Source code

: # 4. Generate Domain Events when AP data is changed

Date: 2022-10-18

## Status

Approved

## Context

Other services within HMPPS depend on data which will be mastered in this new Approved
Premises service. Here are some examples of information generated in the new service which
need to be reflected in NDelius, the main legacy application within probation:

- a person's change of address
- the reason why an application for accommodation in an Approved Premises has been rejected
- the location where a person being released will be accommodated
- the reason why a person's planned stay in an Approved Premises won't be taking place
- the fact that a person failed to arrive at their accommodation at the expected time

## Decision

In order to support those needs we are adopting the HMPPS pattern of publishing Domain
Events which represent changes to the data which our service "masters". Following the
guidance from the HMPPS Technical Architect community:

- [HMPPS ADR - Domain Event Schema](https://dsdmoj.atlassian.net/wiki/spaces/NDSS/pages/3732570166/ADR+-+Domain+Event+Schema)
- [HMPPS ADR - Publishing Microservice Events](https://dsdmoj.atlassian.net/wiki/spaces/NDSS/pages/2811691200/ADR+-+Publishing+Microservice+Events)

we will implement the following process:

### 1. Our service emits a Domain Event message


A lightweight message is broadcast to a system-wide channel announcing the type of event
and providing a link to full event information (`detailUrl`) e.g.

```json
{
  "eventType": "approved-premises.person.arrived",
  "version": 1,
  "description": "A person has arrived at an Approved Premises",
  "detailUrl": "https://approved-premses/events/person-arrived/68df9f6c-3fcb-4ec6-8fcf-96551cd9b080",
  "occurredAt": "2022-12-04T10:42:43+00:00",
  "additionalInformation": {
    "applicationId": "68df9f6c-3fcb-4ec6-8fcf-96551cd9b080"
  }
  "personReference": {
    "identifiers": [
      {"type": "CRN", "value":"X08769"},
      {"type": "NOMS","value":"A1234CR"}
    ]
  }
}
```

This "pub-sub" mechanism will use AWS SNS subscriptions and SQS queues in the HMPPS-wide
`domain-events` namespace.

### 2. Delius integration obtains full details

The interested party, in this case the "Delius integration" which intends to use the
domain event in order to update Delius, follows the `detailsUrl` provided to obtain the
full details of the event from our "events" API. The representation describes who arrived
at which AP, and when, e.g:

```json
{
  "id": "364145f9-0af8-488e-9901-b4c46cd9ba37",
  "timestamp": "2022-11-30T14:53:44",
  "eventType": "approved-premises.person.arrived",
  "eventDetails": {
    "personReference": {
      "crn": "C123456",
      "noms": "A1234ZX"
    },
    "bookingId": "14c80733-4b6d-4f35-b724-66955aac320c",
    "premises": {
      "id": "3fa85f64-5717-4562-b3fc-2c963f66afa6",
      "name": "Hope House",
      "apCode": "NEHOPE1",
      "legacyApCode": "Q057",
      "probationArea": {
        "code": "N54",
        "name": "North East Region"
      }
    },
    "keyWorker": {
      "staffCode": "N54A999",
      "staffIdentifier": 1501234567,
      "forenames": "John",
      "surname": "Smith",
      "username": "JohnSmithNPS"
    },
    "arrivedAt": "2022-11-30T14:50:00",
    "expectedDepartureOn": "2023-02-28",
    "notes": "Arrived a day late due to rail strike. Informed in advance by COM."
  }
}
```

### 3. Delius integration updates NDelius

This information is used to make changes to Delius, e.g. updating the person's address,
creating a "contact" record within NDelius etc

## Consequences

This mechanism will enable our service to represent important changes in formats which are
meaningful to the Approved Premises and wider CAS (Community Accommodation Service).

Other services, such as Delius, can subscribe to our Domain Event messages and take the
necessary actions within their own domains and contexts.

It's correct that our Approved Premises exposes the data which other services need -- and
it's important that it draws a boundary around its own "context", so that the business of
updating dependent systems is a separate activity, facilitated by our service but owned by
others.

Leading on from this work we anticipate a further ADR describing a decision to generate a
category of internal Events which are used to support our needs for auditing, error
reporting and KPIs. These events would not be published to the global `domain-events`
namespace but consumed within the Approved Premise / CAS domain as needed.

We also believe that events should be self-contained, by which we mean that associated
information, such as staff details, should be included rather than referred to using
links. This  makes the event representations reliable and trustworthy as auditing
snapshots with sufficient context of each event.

════════

- Task prompt: Show every line from the listing that contains "their".

- Result below:
- the fact that a person failed to arrive at their accommodation at the expected time
necessary actions within their own domains and contexts.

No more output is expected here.